* _Your objective_
Retype the whole listing, character for character.

[[ Given records open ]]

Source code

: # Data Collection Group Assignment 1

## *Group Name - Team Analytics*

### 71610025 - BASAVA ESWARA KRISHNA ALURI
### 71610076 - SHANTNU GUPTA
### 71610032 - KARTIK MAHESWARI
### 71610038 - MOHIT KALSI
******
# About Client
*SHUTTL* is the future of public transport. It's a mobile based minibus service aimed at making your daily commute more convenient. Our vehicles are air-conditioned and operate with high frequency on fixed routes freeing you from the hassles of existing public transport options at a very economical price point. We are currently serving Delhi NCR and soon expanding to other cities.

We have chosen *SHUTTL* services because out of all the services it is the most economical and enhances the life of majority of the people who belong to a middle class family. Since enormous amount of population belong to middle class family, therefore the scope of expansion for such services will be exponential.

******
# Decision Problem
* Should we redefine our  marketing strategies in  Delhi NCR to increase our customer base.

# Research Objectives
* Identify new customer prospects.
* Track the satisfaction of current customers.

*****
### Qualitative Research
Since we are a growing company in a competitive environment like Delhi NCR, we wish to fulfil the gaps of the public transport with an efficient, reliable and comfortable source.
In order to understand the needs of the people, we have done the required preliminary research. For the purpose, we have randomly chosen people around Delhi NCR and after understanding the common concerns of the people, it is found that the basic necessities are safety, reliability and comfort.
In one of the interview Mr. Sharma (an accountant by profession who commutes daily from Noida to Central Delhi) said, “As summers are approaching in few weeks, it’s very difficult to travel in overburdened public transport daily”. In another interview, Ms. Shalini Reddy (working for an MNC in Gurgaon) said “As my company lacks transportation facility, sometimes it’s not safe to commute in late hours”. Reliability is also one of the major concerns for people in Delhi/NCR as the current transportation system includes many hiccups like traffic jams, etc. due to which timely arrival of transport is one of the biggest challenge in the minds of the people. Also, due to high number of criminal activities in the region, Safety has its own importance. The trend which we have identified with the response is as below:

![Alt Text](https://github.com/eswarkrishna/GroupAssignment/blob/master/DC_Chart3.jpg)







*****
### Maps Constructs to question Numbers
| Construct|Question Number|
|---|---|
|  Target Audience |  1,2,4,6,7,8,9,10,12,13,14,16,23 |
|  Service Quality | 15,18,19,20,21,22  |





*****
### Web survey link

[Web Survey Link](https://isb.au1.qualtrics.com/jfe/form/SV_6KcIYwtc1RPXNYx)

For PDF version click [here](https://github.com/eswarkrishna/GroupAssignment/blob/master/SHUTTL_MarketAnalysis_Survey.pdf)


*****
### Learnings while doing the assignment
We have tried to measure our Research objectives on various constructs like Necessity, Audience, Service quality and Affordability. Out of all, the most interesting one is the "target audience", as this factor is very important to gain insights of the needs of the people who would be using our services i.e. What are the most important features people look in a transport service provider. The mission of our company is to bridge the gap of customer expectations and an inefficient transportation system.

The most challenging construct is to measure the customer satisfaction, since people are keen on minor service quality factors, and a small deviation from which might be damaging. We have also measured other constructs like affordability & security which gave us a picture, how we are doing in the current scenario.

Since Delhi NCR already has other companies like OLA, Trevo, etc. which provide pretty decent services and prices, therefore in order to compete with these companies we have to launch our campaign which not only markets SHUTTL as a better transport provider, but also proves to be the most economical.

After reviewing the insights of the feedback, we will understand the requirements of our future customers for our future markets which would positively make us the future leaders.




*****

[[ Given records closed ]]

* _Problem solution_
Source code

: # Data Collection Group Assignment 1

## *Group Name - Team Analytics*

### 71610025 - BASAVA ESWARA KRISHNA ALURI
### 71610076 - SHANTNU GUPTA
### 71610032 - KARTIK MAHESWARI
### 71610038 - MOHIT KALSI
******
# About Client
*SHUTTL* is the future of public transport. It's a mobile based minibus service aimed at making your daily commute more convenient. Our vehicles are air-conditioned and operate with high frequency on fixed routes freeing you from the hassles of existing public transport options at a very economical price point. We are currently serving Delhi NCR and soon expanding to other cities.

We have chosen *SHUTTL* services because out of all the services it is the most economical and enhances the life of majority of the people who belong to a middle class family. Since enormous amount of population belong to middle class family, therefore the scope of expansion for such services will be exponential.

******
# Decision Problem
* Should we redefine our  marketing strategies in  Delhi NCR to increase our customer base.

# Research Objectives
* Identify new customer prospects.
* Track the satisfaction of current customers.

*****
### Qualitative Research
Since we are a growing company in a competitive environment like Delhi NCR, we wish to fulfil the gaps of the public transport with an efficient, reliable and comfortable source.
In order to understand the needs of the people, we have done the required preliminary research. For the purpose, we have randomly chosen people around Delhi NCR and after understanding the common concerns of the people, it is found that the basic necessities are safety, reliability and comfort.
In one of the interview Mr. Sharma (an accountant by profession who commutes daily from Noida to Central Delhi) said, “As summers are approaching in few weeks, it’s very difficult to travel in overburdened public transport daily”. In another interview, Ms. Shalini Reddy (working for an MNC in Gurgaon) said “As my company lacks transportation facility, sometimes it’s not safe to commute in late hours”. Reliability is also one of the major concerns for people in Delhi/NCR as the current transportation system includes many hiccups like traffic jams, etc. due to which timely arrival of transport is one of the biggest challenge in the minds of the people. Also, due to high number of criminal activities in the region, Safety has its own importance. The trend which we have identified with the response is as below:

![Alt Text](https://github.com/eswarkrishna/GroupAssignment/blob/master/DC_Chart3.jpg)







*****
### Maps Constructs to question Numbers
| Construct|Question Number|
|---|---|
|  Target Audience |  1,2,4,6,7,8,9,10,12,13,14,16,23 |
|  Service Quality | 15,18,19,20,21,22  |





*****
### Web survey link

[Web Survey Link](https://isb.au1.qualtrics.com/jfe/form/SV_6KcIYwtc1RPXNYx)

For PDF version click [here](https://github.com/eswarkrishna/GroupAssignment/blob/master/SHUTTL_MarketAnalysis_Survey.pdf)


*****
### Learnings while doing the assignment
We have tried to measure our Research objectives on various constructs like Necessity, Audience, Service quality and Affordability. Out of all, the most interesting one is the "target audience", as this factor is very important to gain insights of the needs of the people who would be using our services i.e. What are the most important features people look in a transport service provider. The mission of our company is to bridge the gap of customer expectations and an inefficient transportation system.

The most challenging construct is to measure the customer satisfaction, since people are keen on minor service quality factors, and a small deviation from which might be damaging. We have also measured other constructs like affordability & security which gave us a picture, how we are doing in the current scenario.

Since Delhi NCR already has other companies like OLA, Trevo, etc. which provide pretty decent services and prices, therefore in order to compete with these companies we have to launch our campaign which not only markets SHUTTL as a better transport provider, but also proves to be the most economical.

After reviewing the insights of the feedback, we will understand the requirements of our future customers for our future markets which would positively make us the future leaders.




*****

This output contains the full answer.